• Exercise instructions
Go through the listing below and return each line that includes "total".

═══ Exercise input ═══

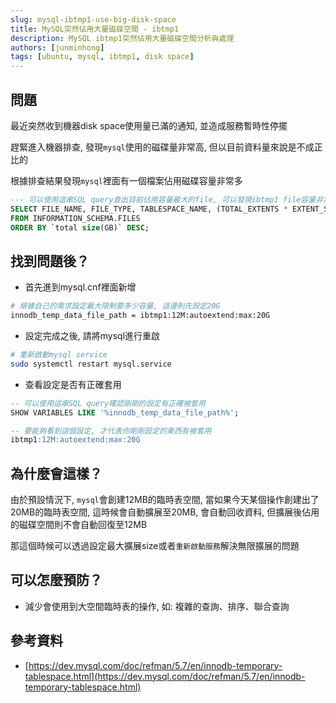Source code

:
 ```yaml
---
slug: mysql-ibtmp1-use-big-disk-space
title: MySQL突然佔用大量磁碟空間 - ibtmp1
description: MySQL ibtmp1突然佔用大量磁碟空間分析與處理
authors: [junminhong]
tags: [ubuntu, mysql, ibtmp1, disk space]
---
```


## 問題
最近突然收到機器disk space使用量已滿的通知, 並造成服務暫時性停擺

趕緊進入機器排查, 發現`mysql`使用的磁碟量非常高, 但以目前資料量來說是不成正比的

根據排查結果發現`mysql`裡面有一個檔案佔用磁碟容量非常多
```sql
--- 可以使用這串SQL query查出目前佔用容量最大的file, 可以發現ibtmp1 file容量非常大
SELECT FILE_NAME, FILE_TYPE, TABLESPACE_NAME, (TOTAL_EXTENTS * EXTENT_SIZE) / 1024 / 1024 / 1024 AS 'total size(GB)'
FROM INFORMATION_SCHEMA.FILES
ORDER BY `total size(GB)` DESC;
```

## 找到問題後？
- 首先進到mysql.cnf裡面新增
```bash
# 根據自己的需求設定最大限制要多少容量, 這邊則先設定20G
innodb_temp_data_file_path = ibtmp1:12M:autoextend:max:20G
```
- 設定完成之後, 請將mysql進行重啟
```bash
# 重新啟動mysql service
sudo systemctl restart mysql.service
```
- 查看設定是否有正確套用
```sql
-- 可以使用這串SQL query確認剛剛的設定有正確被套用
SHOW VARIABLES LIKE '%innodb_temp_data_file_path%';

-- 要能夠看到這個設定, 才代表你剛剛設定的東西有被套用
ibtmp1:12M:autoextend:max:20G
```

## 為什麼會這樣？
由於預設情況下, `mysql`會創建12MB的臨時表空間, 當如果今天某個操作創建出了20MB的臨時表空間, 這時候會自動擴展至20MB, 會自動回收資料, 但擴展後佔用的磁碟空間則不會自動回復至12MB

那這個時候可以透過設定最大擴展size或者`重新啟動服務`解決無限擴展的問題

## 可以怎麼預防？
- 減少會使用到大空間臨時表的操作, 如: 複雜的查詢、排序、聯合查詢

## 參考資料
- [https://dev.mysql.com/doc/refman/5.7/en/innodb-temporary-tablespace.html](https://dev.mysql.com/doc/refman/5.7/en/innodb-temporary-tablespace.html)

═══

• Response for this exercise
SELECT FILE_NAME, FILE_TYPE, TABLESPACE_NAME, (TOTAL_EXTENTS * EXTENT_SIZE) / 1024 / 1024 / 1024 AS 'total size(GB)'
ORDER BY `total size(GB)` DESC;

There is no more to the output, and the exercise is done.